[Stored data]
########################################
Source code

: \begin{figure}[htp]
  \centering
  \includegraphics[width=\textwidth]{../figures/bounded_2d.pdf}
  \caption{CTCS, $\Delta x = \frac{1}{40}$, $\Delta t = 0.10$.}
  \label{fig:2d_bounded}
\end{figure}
########################################
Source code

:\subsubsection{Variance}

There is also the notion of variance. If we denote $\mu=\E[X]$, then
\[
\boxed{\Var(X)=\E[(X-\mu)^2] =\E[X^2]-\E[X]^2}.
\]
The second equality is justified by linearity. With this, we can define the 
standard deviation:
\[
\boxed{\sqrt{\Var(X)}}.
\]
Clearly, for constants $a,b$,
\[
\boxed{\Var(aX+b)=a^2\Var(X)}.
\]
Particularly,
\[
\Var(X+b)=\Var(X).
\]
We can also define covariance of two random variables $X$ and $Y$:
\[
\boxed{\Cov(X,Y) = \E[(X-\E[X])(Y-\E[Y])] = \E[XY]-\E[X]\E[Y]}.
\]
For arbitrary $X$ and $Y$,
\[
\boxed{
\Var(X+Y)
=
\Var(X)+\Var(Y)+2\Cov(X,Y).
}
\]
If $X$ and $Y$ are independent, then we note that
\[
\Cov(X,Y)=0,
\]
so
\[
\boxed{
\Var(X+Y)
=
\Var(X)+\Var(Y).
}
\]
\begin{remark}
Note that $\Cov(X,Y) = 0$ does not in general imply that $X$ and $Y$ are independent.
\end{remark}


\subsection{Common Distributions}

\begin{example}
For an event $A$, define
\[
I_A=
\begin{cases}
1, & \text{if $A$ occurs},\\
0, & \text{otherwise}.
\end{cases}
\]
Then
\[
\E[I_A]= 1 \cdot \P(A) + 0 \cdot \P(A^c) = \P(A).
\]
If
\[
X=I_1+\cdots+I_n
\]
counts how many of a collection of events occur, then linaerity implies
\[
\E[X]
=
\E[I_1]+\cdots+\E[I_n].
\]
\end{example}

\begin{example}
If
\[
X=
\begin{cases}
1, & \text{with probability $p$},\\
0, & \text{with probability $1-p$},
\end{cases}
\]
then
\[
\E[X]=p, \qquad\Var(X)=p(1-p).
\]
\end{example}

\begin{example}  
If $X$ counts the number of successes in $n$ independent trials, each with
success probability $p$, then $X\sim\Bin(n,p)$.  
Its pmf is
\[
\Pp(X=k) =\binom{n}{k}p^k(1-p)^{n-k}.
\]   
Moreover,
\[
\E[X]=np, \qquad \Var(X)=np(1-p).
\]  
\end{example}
########################################
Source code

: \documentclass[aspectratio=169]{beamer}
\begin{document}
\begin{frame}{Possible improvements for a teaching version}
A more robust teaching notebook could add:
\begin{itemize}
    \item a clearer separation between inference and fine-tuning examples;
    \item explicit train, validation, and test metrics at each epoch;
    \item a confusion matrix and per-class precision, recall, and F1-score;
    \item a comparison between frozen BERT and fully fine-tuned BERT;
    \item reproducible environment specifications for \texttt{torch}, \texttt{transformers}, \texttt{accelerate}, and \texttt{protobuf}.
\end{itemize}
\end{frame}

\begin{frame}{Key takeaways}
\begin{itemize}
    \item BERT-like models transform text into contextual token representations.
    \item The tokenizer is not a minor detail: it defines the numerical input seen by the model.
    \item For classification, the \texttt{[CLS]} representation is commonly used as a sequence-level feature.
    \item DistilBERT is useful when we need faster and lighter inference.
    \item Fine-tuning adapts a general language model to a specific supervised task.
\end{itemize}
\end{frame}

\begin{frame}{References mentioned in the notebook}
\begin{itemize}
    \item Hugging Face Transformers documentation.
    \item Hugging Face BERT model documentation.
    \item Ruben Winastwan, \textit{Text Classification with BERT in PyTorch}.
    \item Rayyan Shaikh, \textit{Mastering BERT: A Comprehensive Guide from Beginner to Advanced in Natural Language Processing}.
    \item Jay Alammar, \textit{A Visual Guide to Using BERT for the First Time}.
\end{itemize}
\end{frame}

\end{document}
########################################
Every line containing the string "boxed" is required; copy each such line from the data.

Response to this exercise
\boxed{\Var(X)=\E[(X-\mu)^2] =\E[X^2]-\E[X]^2}.
\boxed{\sqrt{\Var(X)}}.
\boxed{\Var(aX+b)=a^2\Var(X)}.
\boxed{\Cov(X,Y) = \E[(X-\E[X])(Y-\E[Y])] = \E[XY]-\E[X]\E[Y]}.
\boxed{
\boxed{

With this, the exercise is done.